Exercise materials
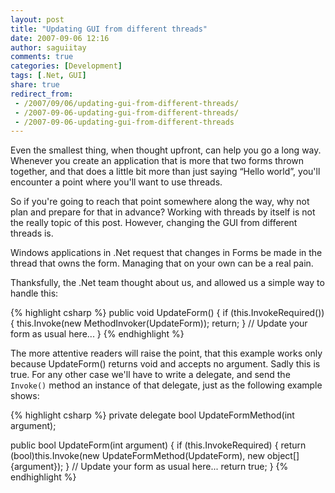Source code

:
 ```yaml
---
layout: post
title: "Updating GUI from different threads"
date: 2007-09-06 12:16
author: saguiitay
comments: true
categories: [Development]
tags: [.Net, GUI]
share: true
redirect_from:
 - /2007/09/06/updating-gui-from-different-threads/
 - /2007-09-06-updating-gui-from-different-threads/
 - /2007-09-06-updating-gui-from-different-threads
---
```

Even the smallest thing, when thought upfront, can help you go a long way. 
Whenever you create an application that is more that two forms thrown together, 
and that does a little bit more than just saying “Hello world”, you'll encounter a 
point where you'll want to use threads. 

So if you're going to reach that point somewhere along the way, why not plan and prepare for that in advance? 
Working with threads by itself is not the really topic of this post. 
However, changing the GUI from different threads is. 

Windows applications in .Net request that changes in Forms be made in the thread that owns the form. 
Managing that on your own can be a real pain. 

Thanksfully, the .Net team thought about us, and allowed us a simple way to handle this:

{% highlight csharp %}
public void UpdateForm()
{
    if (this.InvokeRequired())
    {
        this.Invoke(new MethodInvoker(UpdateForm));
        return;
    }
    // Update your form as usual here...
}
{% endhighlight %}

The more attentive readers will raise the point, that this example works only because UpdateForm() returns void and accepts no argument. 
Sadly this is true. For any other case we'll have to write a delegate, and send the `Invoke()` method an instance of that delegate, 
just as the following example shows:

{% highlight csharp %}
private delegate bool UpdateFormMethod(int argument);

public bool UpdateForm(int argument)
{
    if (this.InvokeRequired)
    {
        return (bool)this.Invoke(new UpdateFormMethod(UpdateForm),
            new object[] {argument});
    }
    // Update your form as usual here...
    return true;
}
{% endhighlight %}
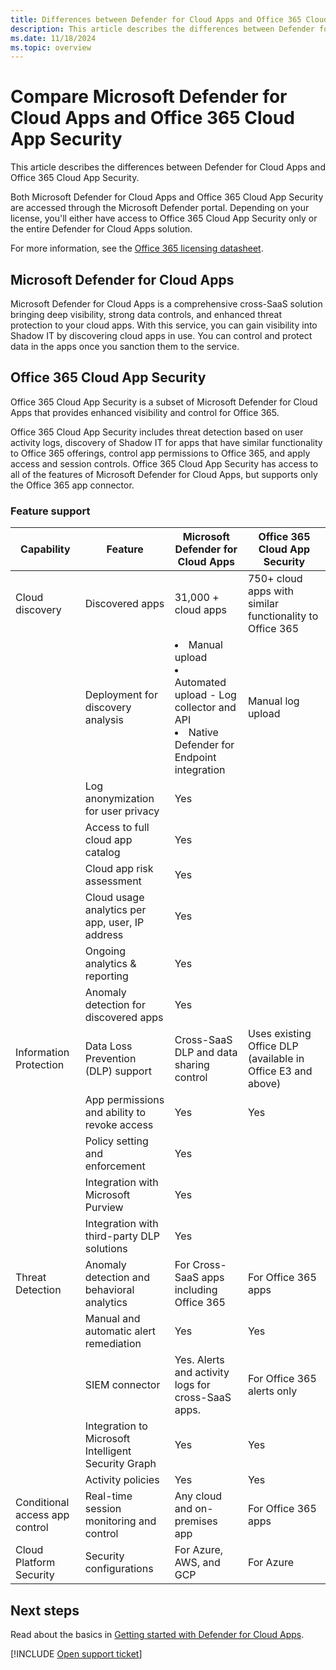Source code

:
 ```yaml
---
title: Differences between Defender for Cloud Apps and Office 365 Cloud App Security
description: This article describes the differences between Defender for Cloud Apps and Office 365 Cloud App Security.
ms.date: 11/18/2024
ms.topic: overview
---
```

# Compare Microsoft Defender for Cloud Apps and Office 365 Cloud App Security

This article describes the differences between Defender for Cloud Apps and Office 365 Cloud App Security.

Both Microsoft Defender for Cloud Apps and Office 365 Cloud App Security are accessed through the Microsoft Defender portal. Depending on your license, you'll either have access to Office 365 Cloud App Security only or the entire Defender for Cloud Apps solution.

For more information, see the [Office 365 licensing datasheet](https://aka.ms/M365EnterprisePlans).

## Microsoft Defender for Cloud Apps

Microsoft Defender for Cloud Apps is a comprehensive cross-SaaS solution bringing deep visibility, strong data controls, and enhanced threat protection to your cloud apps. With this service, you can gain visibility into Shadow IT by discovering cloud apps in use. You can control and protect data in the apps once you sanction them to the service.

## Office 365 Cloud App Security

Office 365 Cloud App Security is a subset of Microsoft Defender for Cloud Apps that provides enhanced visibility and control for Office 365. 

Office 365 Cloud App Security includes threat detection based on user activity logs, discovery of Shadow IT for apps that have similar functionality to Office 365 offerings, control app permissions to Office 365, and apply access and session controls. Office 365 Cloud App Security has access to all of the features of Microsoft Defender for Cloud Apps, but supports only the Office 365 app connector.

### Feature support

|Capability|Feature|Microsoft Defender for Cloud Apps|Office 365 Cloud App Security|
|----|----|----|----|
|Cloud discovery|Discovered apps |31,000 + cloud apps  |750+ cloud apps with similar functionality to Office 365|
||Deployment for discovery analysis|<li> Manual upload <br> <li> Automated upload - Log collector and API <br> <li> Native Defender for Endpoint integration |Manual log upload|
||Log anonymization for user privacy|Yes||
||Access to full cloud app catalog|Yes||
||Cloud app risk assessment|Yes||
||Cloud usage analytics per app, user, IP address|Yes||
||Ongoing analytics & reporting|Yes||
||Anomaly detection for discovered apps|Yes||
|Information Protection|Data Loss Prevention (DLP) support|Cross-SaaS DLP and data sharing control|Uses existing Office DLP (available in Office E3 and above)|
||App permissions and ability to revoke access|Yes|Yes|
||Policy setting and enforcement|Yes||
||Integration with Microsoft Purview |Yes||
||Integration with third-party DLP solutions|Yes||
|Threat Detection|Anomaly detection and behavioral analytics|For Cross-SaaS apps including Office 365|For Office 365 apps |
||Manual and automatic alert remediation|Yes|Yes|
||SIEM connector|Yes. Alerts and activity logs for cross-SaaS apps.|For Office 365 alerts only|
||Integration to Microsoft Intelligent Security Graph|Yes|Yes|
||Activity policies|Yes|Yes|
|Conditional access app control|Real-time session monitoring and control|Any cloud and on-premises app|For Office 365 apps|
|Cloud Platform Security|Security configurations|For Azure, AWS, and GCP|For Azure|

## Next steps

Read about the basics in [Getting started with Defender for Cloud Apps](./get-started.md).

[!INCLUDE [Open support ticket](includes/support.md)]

==

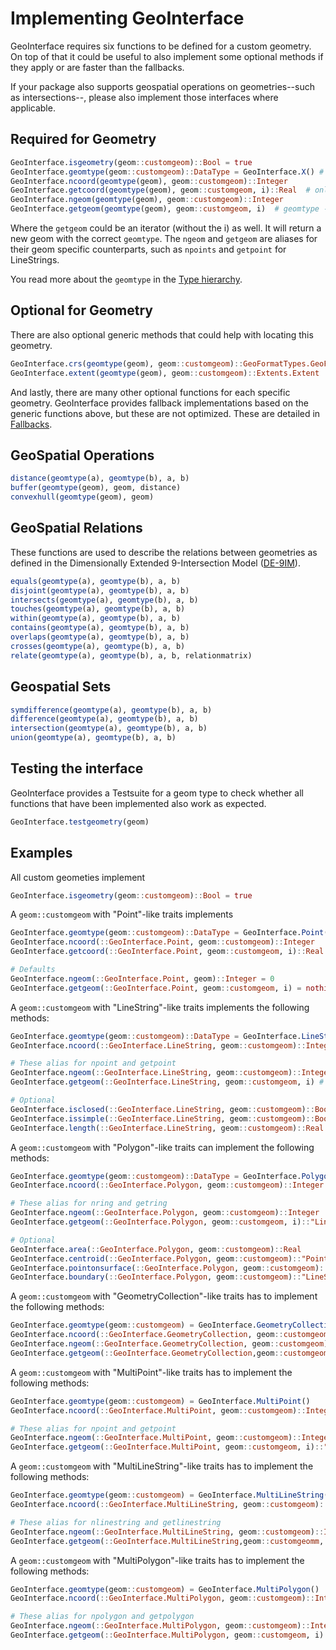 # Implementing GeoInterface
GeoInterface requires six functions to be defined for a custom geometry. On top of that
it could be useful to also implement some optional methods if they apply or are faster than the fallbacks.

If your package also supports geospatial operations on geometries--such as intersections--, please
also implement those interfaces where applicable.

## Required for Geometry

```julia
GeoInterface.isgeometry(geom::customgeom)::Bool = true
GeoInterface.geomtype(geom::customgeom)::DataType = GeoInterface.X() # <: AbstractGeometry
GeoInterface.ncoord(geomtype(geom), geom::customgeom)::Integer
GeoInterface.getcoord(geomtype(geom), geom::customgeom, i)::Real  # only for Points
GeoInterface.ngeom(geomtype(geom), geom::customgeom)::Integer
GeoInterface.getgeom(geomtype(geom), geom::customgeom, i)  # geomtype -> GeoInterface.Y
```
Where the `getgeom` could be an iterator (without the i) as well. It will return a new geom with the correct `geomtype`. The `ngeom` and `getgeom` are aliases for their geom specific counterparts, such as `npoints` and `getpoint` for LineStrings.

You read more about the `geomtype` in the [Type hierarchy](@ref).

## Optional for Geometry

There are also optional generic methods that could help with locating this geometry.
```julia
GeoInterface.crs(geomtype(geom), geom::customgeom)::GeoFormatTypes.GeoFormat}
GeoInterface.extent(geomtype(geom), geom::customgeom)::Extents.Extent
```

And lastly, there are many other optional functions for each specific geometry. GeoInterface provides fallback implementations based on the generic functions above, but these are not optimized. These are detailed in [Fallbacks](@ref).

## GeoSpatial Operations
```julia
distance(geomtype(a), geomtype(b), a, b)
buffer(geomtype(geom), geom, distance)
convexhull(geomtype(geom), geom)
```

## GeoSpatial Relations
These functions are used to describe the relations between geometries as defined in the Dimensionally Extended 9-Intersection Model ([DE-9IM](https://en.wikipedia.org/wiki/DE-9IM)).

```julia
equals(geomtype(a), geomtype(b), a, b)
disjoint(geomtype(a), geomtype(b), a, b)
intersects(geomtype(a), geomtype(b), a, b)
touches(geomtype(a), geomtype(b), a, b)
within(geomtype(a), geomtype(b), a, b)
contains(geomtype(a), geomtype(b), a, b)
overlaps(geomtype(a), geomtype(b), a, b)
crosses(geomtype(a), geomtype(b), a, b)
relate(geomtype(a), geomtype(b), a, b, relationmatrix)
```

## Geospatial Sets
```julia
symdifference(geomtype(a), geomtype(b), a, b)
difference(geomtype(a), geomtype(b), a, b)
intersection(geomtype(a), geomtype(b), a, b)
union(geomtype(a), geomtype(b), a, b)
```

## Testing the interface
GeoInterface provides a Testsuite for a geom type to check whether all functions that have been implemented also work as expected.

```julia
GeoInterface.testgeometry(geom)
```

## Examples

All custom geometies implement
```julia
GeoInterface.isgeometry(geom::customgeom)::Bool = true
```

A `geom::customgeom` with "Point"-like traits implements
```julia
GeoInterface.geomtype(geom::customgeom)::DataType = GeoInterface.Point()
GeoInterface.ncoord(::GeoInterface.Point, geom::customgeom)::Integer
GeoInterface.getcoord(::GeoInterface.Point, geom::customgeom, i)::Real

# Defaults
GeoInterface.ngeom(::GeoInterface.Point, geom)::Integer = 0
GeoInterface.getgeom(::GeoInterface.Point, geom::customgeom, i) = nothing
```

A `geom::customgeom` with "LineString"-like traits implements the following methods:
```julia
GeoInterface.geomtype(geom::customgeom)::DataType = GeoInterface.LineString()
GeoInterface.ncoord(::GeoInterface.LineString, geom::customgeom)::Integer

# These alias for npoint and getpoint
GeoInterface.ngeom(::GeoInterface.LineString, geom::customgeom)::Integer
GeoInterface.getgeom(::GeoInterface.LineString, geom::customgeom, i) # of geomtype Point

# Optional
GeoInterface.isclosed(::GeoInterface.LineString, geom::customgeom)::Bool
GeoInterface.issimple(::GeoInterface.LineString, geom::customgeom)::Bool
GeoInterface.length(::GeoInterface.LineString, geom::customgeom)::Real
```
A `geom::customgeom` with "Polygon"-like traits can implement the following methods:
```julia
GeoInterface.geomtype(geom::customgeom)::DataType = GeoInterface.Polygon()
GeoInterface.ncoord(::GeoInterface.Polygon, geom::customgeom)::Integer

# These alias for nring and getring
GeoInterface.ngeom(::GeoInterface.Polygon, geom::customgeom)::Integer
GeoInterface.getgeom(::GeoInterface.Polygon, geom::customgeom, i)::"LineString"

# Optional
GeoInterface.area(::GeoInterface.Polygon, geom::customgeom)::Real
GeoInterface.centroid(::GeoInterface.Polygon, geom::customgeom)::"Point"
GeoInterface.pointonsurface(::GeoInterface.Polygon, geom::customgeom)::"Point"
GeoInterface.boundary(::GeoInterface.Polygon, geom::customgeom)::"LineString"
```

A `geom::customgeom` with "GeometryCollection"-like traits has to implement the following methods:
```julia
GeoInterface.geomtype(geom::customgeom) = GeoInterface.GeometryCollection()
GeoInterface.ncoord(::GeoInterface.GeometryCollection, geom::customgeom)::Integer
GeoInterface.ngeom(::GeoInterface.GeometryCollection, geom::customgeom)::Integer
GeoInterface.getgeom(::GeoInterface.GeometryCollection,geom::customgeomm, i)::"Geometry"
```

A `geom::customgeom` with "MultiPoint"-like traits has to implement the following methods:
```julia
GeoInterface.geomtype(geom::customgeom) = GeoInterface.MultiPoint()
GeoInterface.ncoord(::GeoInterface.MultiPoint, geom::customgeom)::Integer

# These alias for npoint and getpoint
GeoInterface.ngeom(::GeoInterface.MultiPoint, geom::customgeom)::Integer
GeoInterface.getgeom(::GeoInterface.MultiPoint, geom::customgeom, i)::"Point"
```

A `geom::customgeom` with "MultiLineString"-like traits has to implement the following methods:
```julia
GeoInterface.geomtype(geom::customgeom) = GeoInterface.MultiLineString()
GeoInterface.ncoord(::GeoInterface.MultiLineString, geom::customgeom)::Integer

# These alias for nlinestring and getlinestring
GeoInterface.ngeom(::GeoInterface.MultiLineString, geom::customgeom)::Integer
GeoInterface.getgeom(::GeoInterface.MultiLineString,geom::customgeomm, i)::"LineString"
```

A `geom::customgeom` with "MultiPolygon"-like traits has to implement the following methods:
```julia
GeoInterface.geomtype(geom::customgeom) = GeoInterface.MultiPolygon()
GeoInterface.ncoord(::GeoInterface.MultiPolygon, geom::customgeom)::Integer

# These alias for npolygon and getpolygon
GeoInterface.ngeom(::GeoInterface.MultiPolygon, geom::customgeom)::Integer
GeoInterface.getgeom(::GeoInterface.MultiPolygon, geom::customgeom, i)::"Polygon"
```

==

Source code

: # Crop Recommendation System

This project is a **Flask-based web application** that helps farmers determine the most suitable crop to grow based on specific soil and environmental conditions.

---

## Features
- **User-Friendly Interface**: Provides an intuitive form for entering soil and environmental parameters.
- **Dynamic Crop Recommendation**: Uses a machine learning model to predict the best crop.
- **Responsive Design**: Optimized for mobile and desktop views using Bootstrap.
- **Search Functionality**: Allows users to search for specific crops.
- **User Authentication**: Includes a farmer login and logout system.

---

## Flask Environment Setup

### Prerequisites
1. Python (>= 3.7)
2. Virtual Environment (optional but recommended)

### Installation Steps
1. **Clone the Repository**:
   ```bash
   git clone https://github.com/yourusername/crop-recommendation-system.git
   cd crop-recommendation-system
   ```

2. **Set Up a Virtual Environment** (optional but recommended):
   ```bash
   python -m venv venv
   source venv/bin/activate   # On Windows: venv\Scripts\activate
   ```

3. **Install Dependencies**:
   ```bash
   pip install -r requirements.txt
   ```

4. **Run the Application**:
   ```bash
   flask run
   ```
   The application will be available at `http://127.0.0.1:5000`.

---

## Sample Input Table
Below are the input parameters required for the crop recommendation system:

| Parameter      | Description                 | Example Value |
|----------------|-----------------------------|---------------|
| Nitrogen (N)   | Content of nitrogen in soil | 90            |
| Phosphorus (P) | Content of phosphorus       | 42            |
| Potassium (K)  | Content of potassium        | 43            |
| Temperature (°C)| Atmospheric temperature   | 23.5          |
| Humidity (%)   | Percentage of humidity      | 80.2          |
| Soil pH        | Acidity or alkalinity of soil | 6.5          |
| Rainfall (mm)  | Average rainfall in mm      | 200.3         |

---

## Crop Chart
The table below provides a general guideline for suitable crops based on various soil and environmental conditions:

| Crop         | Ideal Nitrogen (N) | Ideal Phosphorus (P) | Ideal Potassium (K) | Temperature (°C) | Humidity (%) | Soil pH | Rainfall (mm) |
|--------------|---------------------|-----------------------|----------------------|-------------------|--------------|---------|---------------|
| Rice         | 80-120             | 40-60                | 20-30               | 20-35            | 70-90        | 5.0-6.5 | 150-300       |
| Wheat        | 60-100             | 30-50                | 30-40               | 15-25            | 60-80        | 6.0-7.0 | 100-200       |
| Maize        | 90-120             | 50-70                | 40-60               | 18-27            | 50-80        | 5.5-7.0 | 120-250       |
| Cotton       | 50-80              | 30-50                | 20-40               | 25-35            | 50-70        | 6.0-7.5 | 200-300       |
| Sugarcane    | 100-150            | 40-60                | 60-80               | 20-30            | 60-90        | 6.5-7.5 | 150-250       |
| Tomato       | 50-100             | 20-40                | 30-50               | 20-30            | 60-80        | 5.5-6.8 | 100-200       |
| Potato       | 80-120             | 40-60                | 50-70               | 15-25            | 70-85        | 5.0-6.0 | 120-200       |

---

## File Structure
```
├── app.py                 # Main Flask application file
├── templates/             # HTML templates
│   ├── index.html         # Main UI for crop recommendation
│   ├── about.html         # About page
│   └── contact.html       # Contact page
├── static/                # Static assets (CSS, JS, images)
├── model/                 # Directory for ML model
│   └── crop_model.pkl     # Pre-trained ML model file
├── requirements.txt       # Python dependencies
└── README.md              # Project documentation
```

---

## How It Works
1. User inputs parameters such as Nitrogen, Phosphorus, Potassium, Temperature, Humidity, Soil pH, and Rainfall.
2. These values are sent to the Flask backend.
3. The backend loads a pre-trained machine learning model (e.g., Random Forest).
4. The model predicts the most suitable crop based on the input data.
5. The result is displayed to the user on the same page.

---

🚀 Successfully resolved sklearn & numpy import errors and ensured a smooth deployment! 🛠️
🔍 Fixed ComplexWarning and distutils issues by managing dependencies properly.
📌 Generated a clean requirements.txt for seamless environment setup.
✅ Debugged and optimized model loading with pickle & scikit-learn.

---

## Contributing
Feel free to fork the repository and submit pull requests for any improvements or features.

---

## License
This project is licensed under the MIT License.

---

Required work
Report each line of the material above where the word "about" appears.

Answer section
Thanksfully, the .Net team thought about us, and allowed us a simple way to handle this:
Read about the basics in [Getting started with Defender for Cloud Apps](./get-started.md).
You read more about the `geomtype` in the [Type hierarchy](@ref).
│   ├── about.html         # About page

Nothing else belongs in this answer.